“We bought a piece of land, and we’d like to build a house.” The prospect of building your dream home is exciting as well as daunting. If you don’t have experience in construction, it can be difficult to know what is important. Contractors are not always obligated to involve a structural engineer when building; however, it can be well worth the time and cost to involve a structural engineer in the planning and design of your house. Here are a few reasons.
Peace of Mind
With a set of structural engineering plans, a contractor who follows the plan, will build the house to code. Not all contractors know or respect building codes. In the mountains, where we are located, houses are often built on steep slopes and foundation walls can get quite high. The single most common structural issue we see in the mountains is foundation settlement. The footings need to be at least two feet into residual soil at the shallowest point. Foundations should NEVER be set on fill material! When the slope of the property where the house will be constructed exceeds a 2:1 slope a geotechnical engineer should be consulted as well to verify the foundation soils.

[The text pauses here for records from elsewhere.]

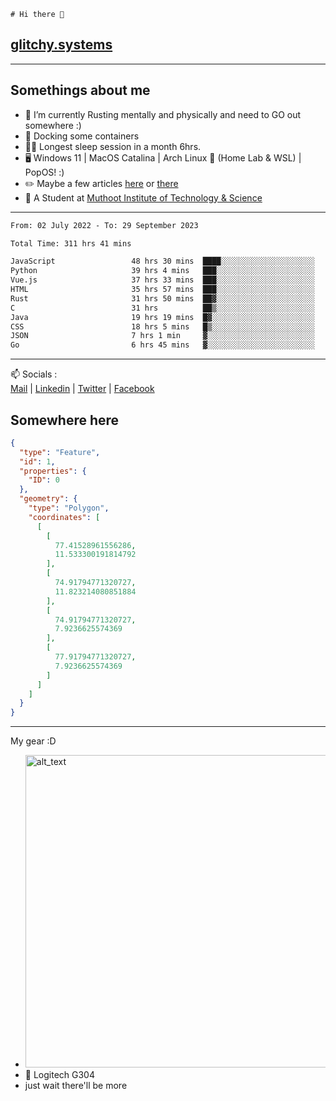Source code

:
```
# Hi there 👋
```
## [glitchy.systems](https://glitchy.systems)
---

## Somethings about me



- 🌱 I’m currently Rusting mentally and physically and need to GO out somewhere :)
- 🐋 Docking some containers
- 😶‍🌫️ Longest sleep session in a month 6hrs.
- 🖥️ Windows 11 | MacOS Catalina | Arch Linux 🦩 (Home Lab & WSL) | PopOS! :)
- ✏️ Maybe a few articles [here](https://medium.com/@advaithnarayanan8) or [there](https://medium.com/@advaithnarayanan8)
- 📑 A Student at [Muthoot Institute of Technology & Science](https://mgmits.ac.in/)



---

<!--START_SECTION:waka-->

```txt
From: 02 July 2022 - To: 29 September 2023

Total Time: 311 hrs 41 mins

JavaScript                 48 hrs 30 mins  ████░░░░░░░░░░░░░░░░░░░░░   15.56 %
Python                     39 hrs 4 mins   ███░░░░░░░░░░░░░░░░░░░░░░   12.54 %
Vue.js                     37 hrs 33 mins  ███░░░░░░░░░░░░░░░░░░░░░░   12.05 %
HTML                       35 hrs 57 mins  ███░░░░░░░░░░░░░░░░░░░░░░   11.54 %
Rust                       31 hrs 50 mins  ██▓░░░░░░░░░░░░░░░░░░░░░░   10.21 %
C                          31 hrs          ██▒░░░░░░░░░░░░░░░░░░░░░░   09.95 %
Java                       19 hrs 19 mins  █▓░░░░░░░░░░░░░░░░░░░░░░░   06.20 %
CSS                        18 hrs 5 mins   █▒░░░░░░░░░░░░░░░░░░░░░░░   05.80 %
JSON                       7 hrs 1 min     ▓░░░░░░░░░░░░░░░░░░░░░░░░   02.25 %
Go                         6 hrs 45 mins   ▓░░░░░░░░░░░░░░░░░░░░░░░░   02.17 %
```

<!--END_SECTION:waka-->

---

📫 Socials :<br>
[Mail](mailto:advaithnarayanan8@gmail.com) | [Linkedin](https://www.linkedin.com/in/advaith-narayanan-a72152214/) | [Twitter](https://twitter.com/advaithnarayan) | [Facebook](https://screenmessage.com/qinq)

## Somewhere here

```geojson
{
  "type": "Feature",
  "id": 1,
  "properties": {
    "ID": 0
  },
  "geometry": {
    "type": "Polygon",
    "coordinates": [
      [
        [
          77.41528961556286,
          11.533300191814792
        ],
        [
          74.91794771320727,
          11.823214080851884
        ],
        [
          74.91794771320727,
          7.9236625574369
        ],
        [
          77.91794771320727,
          7.9236625574369
        ]
      ]
    ]
  }
}
```


--- 
My gear :D

- [<img alt="alt_text" width="500px" src="https://valid.x86.fr/cache/banner/xv24bv-6.png" />](https://valid.x86.fr/xv24bv)
- 🐁 Logitech G304
- just wait there'll be more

Over time, wood framing will deflect and “creep”. Yes, this is a technical term for permanent defection due to sustained loading. Think about any sagging floor you may have seen; this is called creep. An engineered floor is designed to mitigate against movement. The minimum code requirements allow building of floor and roof systems that inevitably deflect and creep. An engineered floor system will strike the right balance between cost and long-term serviceability such as deflection.
With a set of structural engineering plans, you can have the peace of mind that your house will be constructed to withstand the test of time due to loading, weather (such as wind or snow) and slope conditions we experience in the mountains.

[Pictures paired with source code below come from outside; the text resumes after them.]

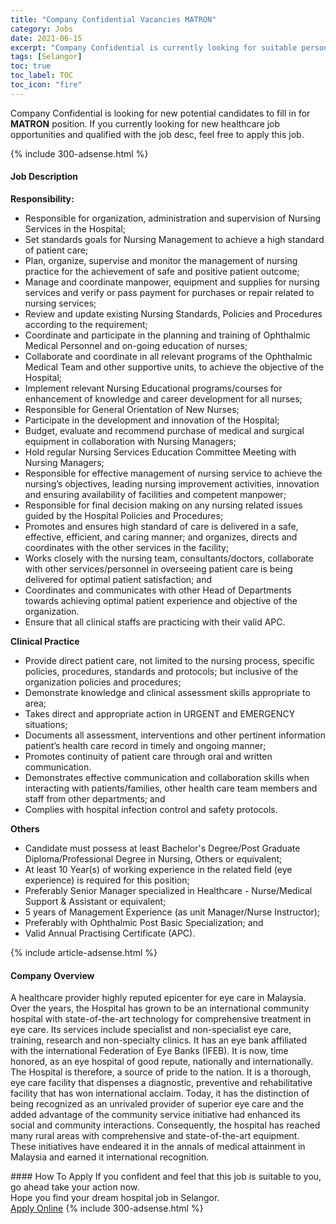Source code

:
 ```yaml
---
title: "Company Confidential Vacancies MATRON" 
category: Jobs 
date: 2021-06-15 
excerpt: "Company Confidential is currently looking for suitable person to fill in the MATRON which positioned at Selangor" 
tags: [Selangor] 
toc: true 
toc_label: TOC 
toc_icon: "fire" 
--- 
```


<p>Company Confidential is looking for new potential candidates to fill in for <b>MATRON</b> position. If you currently looking for new healthcare job opportunities and qualified with the job desc, feel free to apply this job.
</p>{% include 300-adsense.html %} 
<div><div><h4>Job Description</h4></div><div><div><span><div><p><strong>Responsibility:</strong></p><ul><li>Responsible for organization, administration and supervision of Nursing Services in the Hospital;</li><li>Set standards goals for Nursing Management to achieve a high standard of patient care;</li><li>Plan, organize, supervise and monitor the management of nursing practice for the achievement of safe and positive patient outcome;</li><li>Manage and coordinate manpower, equipment and supplies for nursing services and verify or pass payment for purchases or repair related to nursing services;</li><li>Review and update existing Nursing Standards, Policies and Procedures according to the requirement;</li><li>Coordinate and participate in the planning and training of Ophthalmic Medical Personnel and on-going education of nurses;</li><li>Collaborate and coordinate in all relevant programs of the Ophthalmic Medical Team and other supportive units, to achieve the objective of the Hospital;</li><li>Implement relevant Nursing Educational programs/courses for enhancement of knowledge and career development for all nurses;</li><li>Responsible for General Orientation of New Nurses;</li><li>Participate in the development and innovation of the Hospital;</li><li>Budget, evaluate and recommend purchase of medical and surgical equipment in collaboration with Nursing Managers;</li><li>Hold regular Nursing Services Education Committee Meeting with Nursing Managers;</li><li>Responsible for effective management of nursing service to achieve the nursing&#8217;s objectives, leading nursing improvement activities, innovation and ensuring availability of facilities and competent manpower;</li><li>Responsible for final decision making on any nursing related issues guided by the Hospital Policies and Procedures;</li><li>Promotes and ensures high standard of care is delivered in a safe, effective, efficient, and caring manner; and organizes, directs and coordinates with the other services in the facility;</li><li>Works closely with the nursing team, consultants/doctors, collaborate with other services/personnel in overseeing patient care is being delivered for optimal patient satisfaction; and</li><li>Coordinates and communicates with other Head of Departments towards achieving optimal patient experience and objective of the organization.</li><li>Ensure that all clinical staffs are practicing with their valid APC.</li></ul><p><strong>Clinical Practice</strong></p><ul><li>Provide direct patient care, not limited to the nursing process, specific policies, procedures, standards and protocols; but inclusive of the organization policies and procedures;</li><li>Demonstrate knowledge and clinical assessment skills appropriate to area;</li><li>Takes direct and appropriate action in URGENT and EMERGENCY situations;</li><li>Documents all assessment, interventions and other pertinent information patient&#8217;s health care record in timely and ongoing manner;</li><li>Promotes continuity of patient care through oral and written communication.</li><li>Demonstrates effective communication and collaboration skills when interacting with patients/families, other health care team members and staff from other departments; and</li><li>Complies with hospital infection control and safety protocols.</li></ul><p><strong>Others</strong></p><ul><li>Candidate must possess at least Bachelor's Degree/Post Graduate Diploma/Professional Degree in Nursing, Others or equivalent;</li><li>At least 10&#160;Year(s) of working experience in the related field (eye experience) is required for this position;</li><li>Preferably Senior Manager specialized in Healthcare - Nurse/Medical Support &amp; Assistant or equivalent;</li><li>5 years of Management Experience (as unit Manager/Nurse Instructor);</li><li>Preferably with Ophthalmic Post Basic Specialization; and</li><li>Valid Annual Practising Certificate (APC).</li></ul></div></span></div></div></div> 
{% include article-adsense.html %} 
<div><div><h4>Company Overview</h4></div><div><div><span><div><p>A healthcare provider highly reputed epicenter for eye care in Malaysia. Over the years, the Hospital has grown to be an international community hospital with state-of-the-art technology for comprehensive treatment in eye care. Its services include specialist and non-specialist eye care, training, research and non-specialty clinics. It has an eye bank affiliated with the international Federation of Eye Banks (IFEB). It is now, time honored, as an eye hospital of good repute, nationally and internationally. The Hospital is therefore, a source of pride to the nation.&#160;It is a thorough, eye care facility that dispenses a diagnostic, preventive and rehabilitative facility that has won international acclaim.&#160;Today, it has the distinction of being recognized as an unrivaled provider of superior eye care and the added advantage of the community service initiative had enhanced its social and community interactions. Consequently, the hospital has reached many rural areas with comprehensive and state-of-the-art equipment. These initiatives have endeared it in the annals of medical attainment in Malaysia and earned it international recognition.</p></div></span></div></div></div> 
#### How To Apply 
If you confident and feel that this job is suitable to you, go ahead take your action now. <br/> 
Hope you find your dream hospital job in Selangor. <br/> 
<a href="https://www.jobstreet.com.my/en/job/matron-4590566?jobId=jobstreet-my-job-4590566" class="btn btn--warning" target="_blank" rel="nofollow noopenner">Apply Online</a> 
{% include 300-adsense.html %}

Keep a handle on your budget. Going over budget during construction can lead to stress of all the people involved. It can also lead to a souring relationship between you and your contractor.
With structural engineering plans, the contractor should know exactly how much material will be needed upfront. Therefore, you can order the optimal material to get the best unit price ultimately saving your money. When your contractor doesn’t have accurate estimates, they often have to order additional material later and you pay the bill for the extra time to do this. In addition, you will be paying a higher unit price because of the loss of economy of scale. When you order smaller quantities, you pay more for each item. This may sound trivial, but this can add up over the course of a project if quantities are not accurately estimated at the beginning of a project.
“Apples to Apples” Bid Comparison
It is always wise to get at least three quotes for building your house. If you have a set of structural engineering plans, your contractors will be bidding apples to apples, and you are less likely to have someone under bid and then come back to you for additional cost later.
When you have complete set of structural engineering plans, your contractor is more likely to be able to give you a lump sum price for your project. This can be advantageous if you are on a very set budget and also puts the risk back onto the contractor for overages.
The structural engineering cost for a full set of plans is approximately 1% of construction cost. Typical design fees are $2.50 per square foot for heated space and $1.50 per square foot of deck area.